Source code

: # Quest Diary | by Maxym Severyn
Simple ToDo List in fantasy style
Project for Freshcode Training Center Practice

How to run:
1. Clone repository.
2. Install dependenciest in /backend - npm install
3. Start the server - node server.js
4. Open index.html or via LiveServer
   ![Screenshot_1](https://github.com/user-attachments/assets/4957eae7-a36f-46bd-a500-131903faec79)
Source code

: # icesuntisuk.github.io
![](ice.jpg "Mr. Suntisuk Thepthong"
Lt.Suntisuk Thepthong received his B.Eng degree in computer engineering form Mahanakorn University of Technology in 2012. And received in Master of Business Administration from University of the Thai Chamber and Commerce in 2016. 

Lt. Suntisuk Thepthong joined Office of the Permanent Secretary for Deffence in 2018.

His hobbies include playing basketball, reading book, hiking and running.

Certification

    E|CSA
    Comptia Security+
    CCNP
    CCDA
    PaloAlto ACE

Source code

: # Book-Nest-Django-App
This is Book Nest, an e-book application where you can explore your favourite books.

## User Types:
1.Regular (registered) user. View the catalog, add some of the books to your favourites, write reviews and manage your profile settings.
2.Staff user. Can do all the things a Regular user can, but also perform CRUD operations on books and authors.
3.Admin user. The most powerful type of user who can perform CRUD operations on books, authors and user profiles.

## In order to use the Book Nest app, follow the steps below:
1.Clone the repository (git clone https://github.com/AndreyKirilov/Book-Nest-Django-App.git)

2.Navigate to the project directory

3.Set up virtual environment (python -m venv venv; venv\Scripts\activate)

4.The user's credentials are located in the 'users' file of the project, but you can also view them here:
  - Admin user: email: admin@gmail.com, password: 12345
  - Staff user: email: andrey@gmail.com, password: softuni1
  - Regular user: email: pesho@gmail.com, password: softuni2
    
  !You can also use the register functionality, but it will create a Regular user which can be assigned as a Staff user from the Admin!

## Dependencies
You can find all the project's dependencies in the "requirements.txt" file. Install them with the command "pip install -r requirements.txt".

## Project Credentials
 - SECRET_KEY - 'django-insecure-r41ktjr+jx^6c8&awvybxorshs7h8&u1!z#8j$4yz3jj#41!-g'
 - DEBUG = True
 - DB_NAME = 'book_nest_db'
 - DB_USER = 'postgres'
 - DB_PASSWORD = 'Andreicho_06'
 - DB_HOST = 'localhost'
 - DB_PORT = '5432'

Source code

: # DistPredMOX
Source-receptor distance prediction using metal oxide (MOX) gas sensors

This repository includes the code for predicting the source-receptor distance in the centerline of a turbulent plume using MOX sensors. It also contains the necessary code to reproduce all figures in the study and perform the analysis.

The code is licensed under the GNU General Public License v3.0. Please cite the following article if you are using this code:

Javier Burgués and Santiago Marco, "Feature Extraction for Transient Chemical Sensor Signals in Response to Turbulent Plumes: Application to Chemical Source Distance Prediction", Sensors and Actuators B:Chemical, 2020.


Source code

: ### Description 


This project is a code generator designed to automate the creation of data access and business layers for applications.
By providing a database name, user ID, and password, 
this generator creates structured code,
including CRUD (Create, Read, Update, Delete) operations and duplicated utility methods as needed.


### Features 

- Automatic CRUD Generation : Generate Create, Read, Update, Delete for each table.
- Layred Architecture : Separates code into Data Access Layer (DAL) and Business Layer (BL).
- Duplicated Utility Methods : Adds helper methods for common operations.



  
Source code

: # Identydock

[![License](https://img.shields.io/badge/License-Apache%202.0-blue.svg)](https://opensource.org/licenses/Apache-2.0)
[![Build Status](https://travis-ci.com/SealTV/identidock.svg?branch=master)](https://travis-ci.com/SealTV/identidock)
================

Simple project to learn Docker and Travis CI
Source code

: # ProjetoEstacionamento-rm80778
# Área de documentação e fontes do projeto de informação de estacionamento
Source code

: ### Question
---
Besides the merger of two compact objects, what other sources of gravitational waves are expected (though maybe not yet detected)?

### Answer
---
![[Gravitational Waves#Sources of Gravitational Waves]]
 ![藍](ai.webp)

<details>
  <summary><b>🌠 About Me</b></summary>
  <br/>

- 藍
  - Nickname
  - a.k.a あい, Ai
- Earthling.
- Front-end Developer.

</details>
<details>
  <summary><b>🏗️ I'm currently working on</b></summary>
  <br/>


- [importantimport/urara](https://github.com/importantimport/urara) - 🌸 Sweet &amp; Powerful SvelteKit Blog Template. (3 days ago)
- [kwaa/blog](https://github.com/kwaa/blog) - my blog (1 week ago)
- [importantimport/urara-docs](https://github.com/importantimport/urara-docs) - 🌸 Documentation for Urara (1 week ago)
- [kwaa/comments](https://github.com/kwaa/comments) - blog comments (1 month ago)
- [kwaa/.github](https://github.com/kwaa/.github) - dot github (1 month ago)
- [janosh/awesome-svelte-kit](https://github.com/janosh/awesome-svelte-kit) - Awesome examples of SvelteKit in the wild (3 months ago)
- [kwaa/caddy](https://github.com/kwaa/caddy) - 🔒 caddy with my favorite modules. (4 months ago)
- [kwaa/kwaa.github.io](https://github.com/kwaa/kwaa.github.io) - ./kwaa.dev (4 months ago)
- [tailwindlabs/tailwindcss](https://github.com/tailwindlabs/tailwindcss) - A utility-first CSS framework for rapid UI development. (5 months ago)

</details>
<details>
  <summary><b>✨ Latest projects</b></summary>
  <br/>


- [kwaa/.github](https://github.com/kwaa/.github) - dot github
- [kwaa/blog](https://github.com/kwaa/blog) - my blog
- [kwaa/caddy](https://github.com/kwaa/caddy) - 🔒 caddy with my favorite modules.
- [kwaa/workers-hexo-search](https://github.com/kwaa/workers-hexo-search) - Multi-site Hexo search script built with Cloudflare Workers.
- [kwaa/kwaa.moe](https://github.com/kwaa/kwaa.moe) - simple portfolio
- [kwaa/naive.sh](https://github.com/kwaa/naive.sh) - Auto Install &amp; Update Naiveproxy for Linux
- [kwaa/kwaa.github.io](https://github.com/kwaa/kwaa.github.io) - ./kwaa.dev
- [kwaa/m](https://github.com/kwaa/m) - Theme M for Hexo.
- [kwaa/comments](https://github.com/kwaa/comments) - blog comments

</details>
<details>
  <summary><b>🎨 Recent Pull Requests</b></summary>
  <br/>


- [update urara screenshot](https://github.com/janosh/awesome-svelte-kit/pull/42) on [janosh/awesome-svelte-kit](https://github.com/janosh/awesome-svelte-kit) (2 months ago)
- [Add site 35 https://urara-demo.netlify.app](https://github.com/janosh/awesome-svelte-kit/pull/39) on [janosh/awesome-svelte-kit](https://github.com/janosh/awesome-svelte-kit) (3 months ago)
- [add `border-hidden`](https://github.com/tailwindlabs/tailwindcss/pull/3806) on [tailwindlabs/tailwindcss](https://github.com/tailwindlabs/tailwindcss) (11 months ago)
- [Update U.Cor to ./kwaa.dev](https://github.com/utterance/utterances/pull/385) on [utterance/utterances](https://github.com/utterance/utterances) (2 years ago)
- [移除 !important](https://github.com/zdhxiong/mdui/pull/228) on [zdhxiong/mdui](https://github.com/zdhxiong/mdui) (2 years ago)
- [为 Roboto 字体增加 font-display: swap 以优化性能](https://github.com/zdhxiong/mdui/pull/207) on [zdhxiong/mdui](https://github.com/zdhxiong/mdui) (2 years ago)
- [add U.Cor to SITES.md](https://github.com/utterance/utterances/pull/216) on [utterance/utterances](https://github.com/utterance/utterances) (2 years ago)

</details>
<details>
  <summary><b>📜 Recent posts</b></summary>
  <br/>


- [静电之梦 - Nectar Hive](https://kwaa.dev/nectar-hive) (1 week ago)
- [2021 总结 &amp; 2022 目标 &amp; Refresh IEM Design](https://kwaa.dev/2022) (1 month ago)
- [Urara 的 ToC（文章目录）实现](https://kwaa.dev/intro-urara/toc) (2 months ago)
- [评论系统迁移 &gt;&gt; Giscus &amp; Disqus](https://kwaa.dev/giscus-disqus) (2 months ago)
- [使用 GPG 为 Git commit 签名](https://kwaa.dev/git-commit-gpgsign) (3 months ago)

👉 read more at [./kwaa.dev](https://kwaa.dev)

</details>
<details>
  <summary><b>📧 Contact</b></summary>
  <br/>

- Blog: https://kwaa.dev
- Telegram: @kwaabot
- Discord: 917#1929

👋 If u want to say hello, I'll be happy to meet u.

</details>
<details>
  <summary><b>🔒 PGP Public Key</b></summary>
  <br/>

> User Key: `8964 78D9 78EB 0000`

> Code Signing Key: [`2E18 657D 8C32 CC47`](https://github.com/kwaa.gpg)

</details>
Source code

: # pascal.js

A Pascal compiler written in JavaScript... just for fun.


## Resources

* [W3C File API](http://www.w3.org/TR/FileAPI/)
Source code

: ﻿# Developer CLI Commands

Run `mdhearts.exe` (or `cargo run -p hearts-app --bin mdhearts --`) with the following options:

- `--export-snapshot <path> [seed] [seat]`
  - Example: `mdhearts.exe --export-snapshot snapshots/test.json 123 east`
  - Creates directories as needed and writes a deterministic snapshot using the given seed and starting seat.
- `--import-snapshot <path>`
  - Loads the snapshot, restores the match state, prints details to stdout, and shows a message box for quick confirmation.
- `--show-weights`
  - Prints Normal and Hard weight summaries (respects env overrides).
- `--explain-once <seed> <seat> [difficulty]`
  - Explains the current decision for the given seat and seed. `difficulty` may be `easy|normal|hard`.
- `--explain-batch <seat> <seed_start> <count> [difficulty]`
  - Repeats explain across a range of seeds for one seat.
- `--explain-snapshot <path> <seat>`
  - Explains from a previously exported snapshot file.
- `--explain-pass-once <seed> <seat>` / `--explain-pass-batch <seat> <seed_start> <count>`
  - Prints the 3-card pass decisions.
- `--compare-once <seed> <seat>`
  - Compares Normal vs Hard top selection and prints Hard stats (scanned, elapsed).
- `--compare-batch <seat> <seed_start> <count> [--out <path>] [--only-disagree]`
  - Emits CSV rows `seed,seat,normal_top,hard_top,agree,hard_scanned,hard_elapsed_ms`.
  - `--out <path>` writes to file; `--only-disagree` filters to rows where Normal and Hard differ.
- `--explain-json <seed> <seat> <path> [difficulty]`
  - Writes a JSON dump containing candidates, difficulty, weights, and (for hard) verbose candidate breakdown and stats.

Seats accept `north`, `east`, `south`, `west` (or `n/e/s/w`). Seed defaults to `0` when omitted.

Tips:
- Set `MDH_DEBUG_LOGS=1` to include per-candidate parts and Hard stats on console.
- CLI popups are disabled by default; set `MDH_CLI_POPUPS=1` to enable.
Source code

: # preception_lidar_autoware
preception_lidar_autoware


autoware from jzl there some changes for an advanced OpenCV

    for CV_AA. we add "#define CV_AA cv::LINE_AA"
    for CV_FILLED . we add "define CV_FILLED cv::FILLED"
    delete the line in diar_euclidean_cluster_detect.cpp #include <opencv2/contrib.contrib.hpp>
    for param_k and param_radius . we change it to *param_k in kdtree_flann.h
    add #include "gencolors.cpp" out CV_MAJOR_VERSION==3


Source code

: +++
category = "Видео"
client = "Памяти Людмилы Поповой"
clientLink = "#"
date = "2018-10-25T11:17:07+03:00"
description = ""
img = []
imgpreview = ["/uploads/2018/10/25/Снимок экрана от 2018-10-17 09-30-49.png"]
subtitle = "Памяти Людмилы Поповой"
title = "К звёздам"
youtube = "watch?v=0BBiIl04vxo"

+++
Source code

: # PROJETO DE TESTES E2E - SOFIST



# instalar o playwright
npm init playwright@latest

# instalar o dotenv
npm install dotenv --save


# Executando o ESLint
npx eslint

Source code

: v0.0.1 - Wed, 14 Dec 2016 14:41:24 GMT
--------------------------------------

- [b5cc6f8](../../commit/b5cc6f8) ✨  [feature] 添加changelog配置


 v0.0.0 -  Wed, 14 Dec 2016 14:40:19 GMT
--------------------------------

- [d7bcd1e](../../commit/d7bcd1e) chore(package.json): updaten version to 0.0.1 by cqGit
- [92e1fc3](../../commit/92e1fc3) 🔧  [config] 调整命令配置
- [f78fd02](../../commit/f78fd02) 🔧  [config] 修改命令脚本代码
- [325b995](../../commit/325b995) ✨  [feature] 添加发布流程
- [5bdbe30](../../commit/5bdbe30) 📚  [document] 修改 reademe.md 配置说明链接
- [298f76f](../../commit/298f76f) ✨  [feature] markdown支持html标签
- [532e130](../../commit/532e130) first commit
--*--
* **Directions for this task**:
Set the material down exactly as written, starting at its first line. The line containing "- Regular user: email: pesho@gmail.com, password: softuni2" is the last one to include.

* **Answer box**:
Source code

: # Quest Diary | by Maxym Severyn
Simple ToDo List in fantasy style
Project for Freshcode Training Center Practice

How to run:
1. Clone repository.
2. Install dependenciest in /backend - npm install
3. Start the server - node server.js
4. Open index.html or via LiveServer
   ![Screenshot_1](https://github.com/user-attachments/assets/4957eae7-a36f-46bd-a500-131903faec79)
Source code

: # icesuntisuk.github.io
![](ice.jpg "Mr. Suntisuk Thepthong"
Lt.Suntisuk Thepthong received his B.Eng degree in computer engineering form Mahanakorn University of Technology in 2012. And received in Master of Business Administration from University of the Thai Chamber and Commerce in 2016. 

Lt. Suntisuk Thepthong joined Office of the Permanent Secretary for Deffence in 2018.

His hobbies include playing basketball, reading book, hiking and running.

Certification

    E|CSA
    Comptia Security+
    CCNP
    CCDA
    PaloAlto ACE

Source code

: # Book-Nest-Django-App
This is Book Nest, an e-book application where you can explore your favourite books.

## User Types:
1.Regular (registered) user. View the catalog, add some of the books to your favourites, write reviews and manage your profile settings.
2.Staff user. Can do all the things a Regular user can, but also perform CRUD operations on books and authors.
3.Admin user. The most powerful type of user who can perform CRUD operations on books, authors and user profiles.

## In order to use the Book Nest app, follow the steps below:
1.Clone the repository (git clone https://github.com/AndreyKirilov/Book-Nest-Django-App.git)

2.Navigate to the project directory

3.Set up virtual environment (python -m venv venv; venv\Scripts\activate)

4.The user's credentials are located in the 'users' file of the project, but you can also view them here:
  - Admin user: email: admin@gmail.com, password: 12345
  - Staff user: email: andrey@gmail.com, password: softuni1
  - Regular user: email: pesho@gmail.com, password: softuni2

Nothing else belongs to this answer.